Linehan has always supported the rights of individuals to identify however they please, so long as they do not encroach on the rights of others.

As he told The Mail on Sunday in 2020, he believes everyone should be able to present themselves as they wish but that women’s hard-won rights must not be compromised for the benefit of men suffering body dysphoria — which is to say men who feel they are stuck in the wrong body.

To satirise the problem, he joined a lesbian dating site. He claimed to use ‘she/her’ pronouns and made little effort to change his appearance, other than the application of light make-up, before uploading his profile picture. He was accepted on to the site immediately.

And he’s clearly not alone. Many gay women now complain that their dating sites contain a number of trans women, some fully bearded, who claim to be lesbians.

It sounds like the stuff of make-believe. But last week, Jenny Watson, the organiser of a lesbian speed-dating event that has been running at a pub in London for five years, was told the event had to be cancelled because she refused to admit biological males.

This, she was told, was not ‘inclusive’. But of course, women don’t exclude men from their dating pool because they’re discriminatory, they do so because they are gay.

For raising awareness about such absurdities, and the threat they pose to the rights of women and gay people, Linehan has been vilified and demonised by his former allies on the Left. ‘I was naïve,’ he tells me. ‘I didn’t realise how savage these forces were that had lined up against me.’

Activists have repeatedly reported him to the authorities for ‘hate speech’, and he was even given a verbal warning by police for ‘misgendering’.

His enemies haven’t stopped there. Activists have released Linehan’s home address online, circulated fake screenshots purporting to be written by him, and harassed his family to the extent that his marriage eventually broke down.

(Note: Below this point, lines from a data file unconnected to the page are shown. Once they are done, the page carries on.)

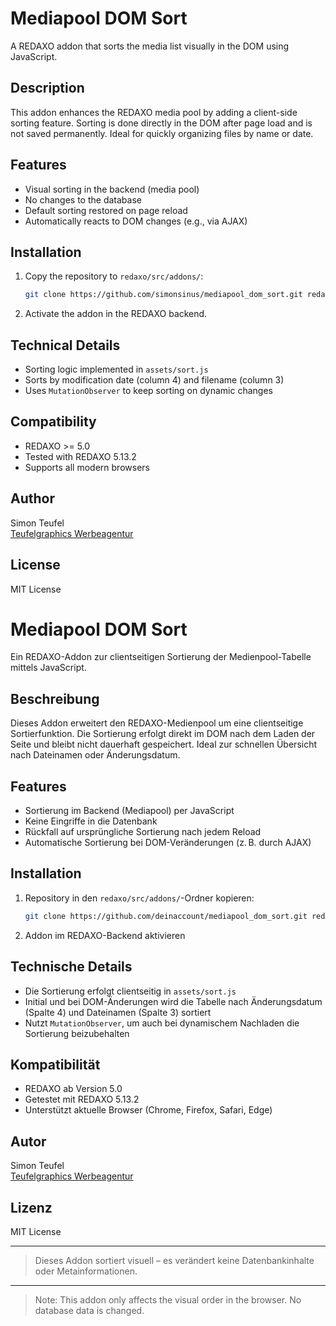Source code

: # Mediapool DOM Sort

A REDAXO addon that sorts the media list visually in the DOM using JavaScript.

## Description

This addon enhances the REDAXO media pool by adding a client-side sorting feature. Sorting is done directly in the DOM after page load and is not saved permanently. Ideal for quickly organizing files by name or date.

## Features

- Visual sorting in the backend (media pool)
- No changes to the database
- Default sorting restored on page reload
- Automatically reacts to DOM changes (e.g., via AJAX)

## Installation

1. Copy the repository to `redaxo/src/addons/`:
   ```bash
   git clone https://github.com/simonsinus/mediapool_dom_sort.git redaxo/src/addons/mediapool_dom_sort
   ```

2. Activate the addon in the REDAXO backend.

## Technical Details

- Sorting logic implemented in `assets/sort.js`
- Sorts by modification date (column 4) and filename (column 3)
- Uses `MutationObserver` to keep sorting on dynamic changes

## Compatibility

- REDAXO >= 5.0
- Tested with REDAXO 5.13.2
- Supports all modern browsers

## Author

Simon Teufel  
[Teufelgraphics Werbeagentur](https://www.teufel-graphics.de)

## License

MIT License




# Mediapool DOM Sort

Ein REDAXO-Addon zur clientseitigen Sortierung der Medienpool-Tabelle mittels JavaScript.

## Beschreibung

Dieses Addon erweitert den REDAXO-Medienpool um eine clientseitige Sortierfunktion. Die Sortierung erfolgt direkt im DOM nach dem Laden der Seite und bleibt nicht dauerhaft gespeichert. Ideal zur schnellen Übersicht nach Dateinamen oder Änderungsdatum.

## Features

- Sortierung im Backend (Mediapool) per JavaScript
- Keine Eingriffe in die Datenbank
- Rückfall auf ursprüngliche Sortierung nach jedem Reload
- Automatische Sortierung bei DOM-Veränderungen (z. B. durch AJAX)

## Installation

1. Repository in den `redaxo/src/addons/`-Ordner kopieren:
   ```bash
   git clone https://github.com/deinaccount/mediapool_dom_sort.git redaxo/src/addons/mediapool_dom_sort
   ```

2. Addon im REDAXO-Backend aktivieren

## Technische Details

- Die Sortierung erfolgt clientseitig in `assets/sort.js`
- Initial und bei DOM-Änderungen wird die Tabelle nach Änderungsdatum (Spalte 4) und Dateinamen (Spalte 3) sortiert
- Nutzt `MutationObserver`, um auch bei dynamischem Nachladen die Sortierung beizubehalten

## Kompatibilität

- REDAXO ab Version 5.0
- Getestet mit REDAXO 5.13.2
- Unterstützt aktuelle Browser (Chrome, Firefox, Safari, Edge)

## Autor

Simon Teufel  
[Teufelgraphics Werbeagentur](https://www.teufel-graphics.de)

## Lizenz

MIT License

---

> Dieses Addon sortiert visuell – es verändert keine Datenbankinhalte oder Metainformationen.



---

> Note: This addon only affects the visual order in the browser. No database data is changed.
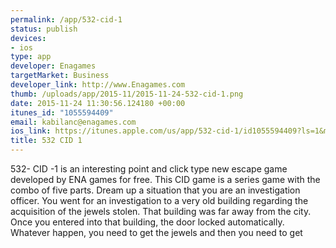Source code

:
```yaml
--- 
permalink: /app/532-cid-1
status: publish
devices: 
- ios
type: app
developer: Enagames
targetMarket: Business
developer_link: http://www.Enagames.com
thumb: /uploads/app/2015-11/2015-11-24-532-cid-1.png
date: 2015-11-24 11:30:56.124180 +00:00
itunes_id: "1055594409"
email: kabilanc@enagames.com
ios_link: https://itunes.apple.com/us/app/532-cid-1/id1055594409?ls=1&mt=8
title: 532 CID 1
---
```


532- CID -1 is an interesting point and click type new escape game developed by ENA games for free. This CID game is a series game with the combo of five parts. Dream up a situation that you are an investigation officer. You went for an investigation to a very old building regarding the acquisition of the jewels stolen. That building was far away from the city. Once you entered into that building, the door locked automatically. Whatever happen, you need to get the jewels and then you need to get

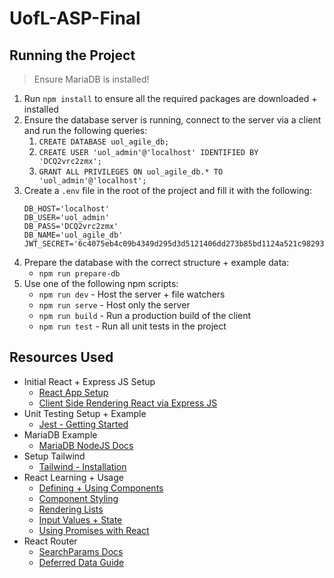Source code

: # UofL-ASP-Final

## Running the Project

> Ensure MariaDB is installed!

1. Run `npm install` to ensure all the required packages are downloaded + installed
2. Ensure the database server is running, connect to the server via a client and run the following queries:
   1. `CREATE DATABASE uol_agile_db;`
   2. `CREATE USER 'uol_admin'@'localhost' IDENTIFIED BY 'DCQ2vrc2zmx';`
   3. `GRANT ALL PRIVILEGES ON uol_agile_db.* TO 'uol_admin'@'localhost';`
3. Create a `.env` file in the root of the project and fill it with the following:
   ```
   DB_HOST='localhost'
   DB_USER='uol_admin'
   DB_PASS='DCQ2vrc2zmx'
   DB_NAME='uol_agile_db'
   JWT_SECRET='6c4075eb4c09b4349d295d3d5121406dd273b85bd1124a521c98293bf12ef9a0'
   ```
4. Prepare the database with the correct structure + example data:
   - `npm run prepare-db`
5. Use one of the following npm scripts:
   - `npm run dev` - Host the server + file watchers
   - `npm run serve` - Host only the server
   - `npm run build` - Run a production build of the client
   - `npm run test` - Run all unit tests in the project

## Resources Used

- Initial React + Express JS Setup
  - [React App Setup](https://medium.com/swlh/back-to-basics-how-to-set-up-a-react-app-from-scratch-2020-134908e17490)
  - [Client Side Rendering React via Express JS](https://javascript.plainenglish.io/back-to-basics-client-side-rendering-a-react-app-using-express-js-c828e3664b88)
- Unit Testing Setup + Example
  - [Jest - Getting Started](https://jestjs.io/docs/getting-started)
- MariaDB Example
  - [MariaDB NodeJS Docs](https://github.com/mariadb-corporation/mariadb-connector-nodejs/blob/master/documentation/promise-api.md)
- Setup Tailwind
  - [Tailwind - Installation](https://tailwindcss.com/docs/installation)
- React Learning + Usage
  - [Defining + Using Components](https://www.react.express/react/components)
  - [Component Styling](https://www.react.express/react/styling/css_and_class_names)
  - [Rendering Lists](https://react.dev/learn/rendering-lists)
  - [Input Values + State](https://react.dev/reference/react-dom/components/input#providing-an-initial-value-for-an-input)
  - [Using Promises with React](https://upmostly.com/tutorials/how-to-handle-promises-in-react)
- React Router
  - [SearchParams Docs](https://reactrouter.com/en/main/hooks/use-search-params#usesearchparams)
  - [Deferred Data Guide](https://reactrouter.com/en/main/guides/deferred)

One particularly aggressive activist, an actor called David Paisley, is currently suing him for what Linehan says are totally unfounded allegations of harassment.

The venue’s latest statement appeared to say the decision was a purely commercial decision

Linehan is best known as the creator of the still hugely popular Father Ted Channel Four series

His career has been left in tatters. He is no longer employable in the comedy industry, because the arts have been almost entirely captured by this new ‘woke’ ideology.

His musical adaptation of Father Ted is being held hostage by the rights holders, Hat Trick Productions, who don’t want to produce it in partnership with Linehan, and it may never see the light of day.

As a result, he has reached the point of near-bankruptcy and relies on his Substack blog for an income.

Linehan is often accused of having an aggressive tone in his online disputes but his approach has to be seen in context.

‘I often argue the way I do because I’m so isolated,’ he tells me. ‘Every day people call me a bigot, a fascist, every name under the sun. So if people are rude to me, I’m rude back.’

We are often told that ‘cancel culture doesn’t exist’ — that those who claim to have been cancelled are free to speak out.

But the Leith Arches’ decision to ban him this week will not have the effect of cancelling Graham Linehan from the Fringe, as Comedy Unleashed aren’t going to accept a handful of authoritarians making judgments about which shows people are permitted to watch.

If they find Linehan’s views offensive, they can choose not to buy a ticket. Problem solved.

We have found an alternative venue in Edinburgh so that Linehan’s Fringe debut can go ahead. We will only reveal the location to ticket holders on the day itself, to avoid trouble from activists.

In the current climate, where free expression in the arts is increasingly under threat, we can’t allow the killjoys to win.